Task: The entries below are to be returned as written, with all pictures dropped.
Exercise materials Start Marker
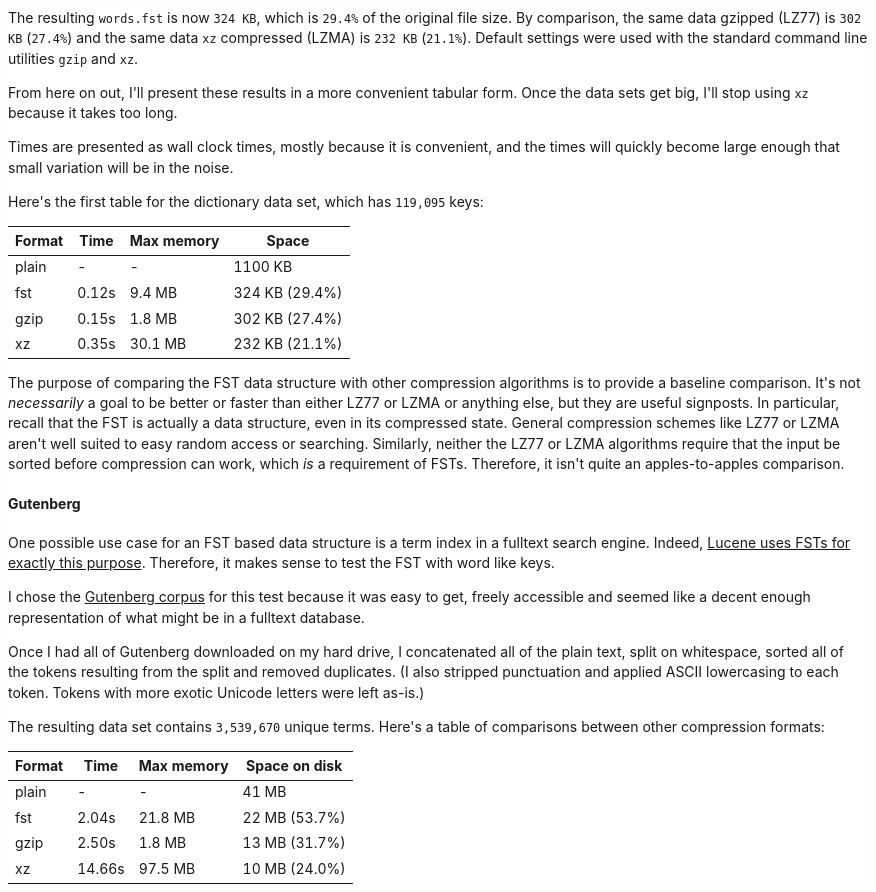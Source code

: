 The resulting `words.fst` is now `324 KB`, which is `29.4%` of the original
file size. By comparison, the same data gzipped (LZ77) is `302 KB` (`27.4%`) and the
same data `xz` compressed (LZMA) is `232 KB` (`21.1%`). Default settings were
used with the standard command line utilities `gzip` and `xz`.

From here on out, I'll present these results in a more convenient tabular form.
Once the data sets get big, I'll stop using `xz` because it takes too long.

Times are presented as wall clock times, mostly because it is convenient, and
the times will quickly become large enough that small variation will be in the
noise.

Here's the first table for the dictionary data set, which has `119,095` keys:

Format | Time  | Max memory | Space
-------|-------|------------|---------------
plain  | -     | -          | 1100 KB
fst    | 0.12s |  9.4 MB    |  324 KB (29.4%)
gzip   | 0.15s |  1.8 MB    |  302 KB (27.4%)
xz     | 0.35s | 30.1 MB    |  232 KB (21.1%)

The purpose of comparing the FST data structure with other compression
algorithms is to provide a baseline comparison. It's not *necessarily* a goal
to be better or faster than either LZ77 or LZMA or anything else, but they are
useful signposts. In particular, recall that the FST is actually a data
structure, even in its compressed state. General compression schemes like LZ77
or LZMA aren't well suited to easy random access or searching. Similarly,
neither the LZ77 or LZMA algorithms require that the input be sorted before
compression can work, which *is* a requirement of FSTs. Therefore, it isn't
quite an apples-to-apples comparison.


#### Gutenberg

One possible use case for an FST based data structure is a term index in a
fulltext search engine. Indeed,
[Lucene uses FSTs for exactly this
purpose](http://blog.mikemccandless.com/2010/12/using-finite-state-transducers-in.html).
Therefore, it makes sense to test the FST with word like keys.

I chose the
[Gutenberg corpus](https://www.gutenberg.org/)
for this test because it was easy to get, freely accessible and seemed like a
decent enough representation of what might be in a fulltext database.

Once I had all of Gutenberg downloaded on my hard drive, I concatenated all of
the plain text, split on whitespace, sorted all of the tokens resulting from
the split and removed duplicates. (I also stripped punctuation and applied
ASCII lowercasing to each token. Tokens with more exotic Unicode letters were
left as-is.)

The resulting data set contains `3,539,670` unique terms. Here's a table of
comparisons between other compression formats:

Format | Time   | Max memory | Space on disk
-------|--------|------------|---------------
plain  | -      | -          |  41 MB
fst    |  2.04s | 21.8 MB    |  22 MB (53.7%)
gzip   |  2.50s |  1.8 MB    |  13 MB (31.7%)
xz     | 14.66s | 97.5 MB    |  10 MB (24.0%)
Exercise materials End Marker
Task output:
Source code

: The resulting `words.fst` is now `324 KB`, which is `29.4%` of the original
file size. By comparison, the same data gzipped (LZ77) is `302 KB` (`27.4%`) and the
same data `xz` compressed (LZMA) is `232 KB` (`21.1%`). Default settings were
used with the standard command line utilities `gzip` and `xz`.

From here on out, I'll present these results in a more convenient tabular form.
Once the data sets get big, I'll stop using `xz` because it takes too long.

Times are presented as wall clock times, mostly because it is convenient, and
the times will quickly become large enough that small variation will be in the
noise.

Here's the first table for the dictionary data set, which has `119,095` keys:

Format | Time  | Max memory | Space
-------|-------|------------|---------------
plain  | -     | -          | 1100 KB
fst    | 0.12s |  9.4 MB    |  324 KB (29.4%)
gzip   | 0.15s |  1.8 MB    |  302 KB (27.4%)
xz     | 0.35s | 30.1 MB    |  232 KB (21.1%)

The purpose of comparing the FST data structure with other compression
algorithms is to provide a baseline comparison. It's not *necessarily* a goal
to be better or faster than either LZ77 or LZMA or anything else, but they are
useful signposts. In particular, recall that the FST is actually a data
structure, even in its compressed state. General compression schemes like LZ77
or LZMA aren't well suited to easy random access or searching. Similarly,
neither the LZ77 or LZMA algorithms require that the input be sorted before
compression can work, which *is* a requirement of FSTs. Therefore, it isn't
quite an apples-to-apples comparison.


#### Gutenberg

One possible use case for an FST based data structure is a term index in a
fulltext search engine. Indeed,
[Lucene uses FSTs for exactly this
purpose](http://blog.mikemccandless.com/2010/12/using-finite-state-transducers-in.html).
Therefore, it makes sense to test the FST with word like keys.

I chose the
[Gutenberg corpus](https://www.gutenberg.org/)
for this test because it was easy to get, freely accessible and seemed like a
decent enough representation of what might be in a fulltext database.

Once I had all of Gutenberg downloaded on my hard drive, I concatenated all of
the plain text, split on whitespace, sorted all of the tokens resulting from
the split and removed duplicates. (I also stripped punctuation and applied
ASCII lowercasing to each token. Tokens with more exotic Unicode letters were
left as-is.)

The resulting data set contains `3,539,670` unique terms. Here's a table of
comparisons between other compression formats:

Format | Time   | Max memory | Space on disk
-------|--------|------------|---------------
plain  | -      | -          |  41 MB
fst    |  2.04s | 21.8 MB    |  22 MB (53.7%)
gzip   |  2.50s |  1.8 MB    |  13 MB (31.7%)
xz     | 14.66s | 97.5 MB    |  10 MB (24.0%)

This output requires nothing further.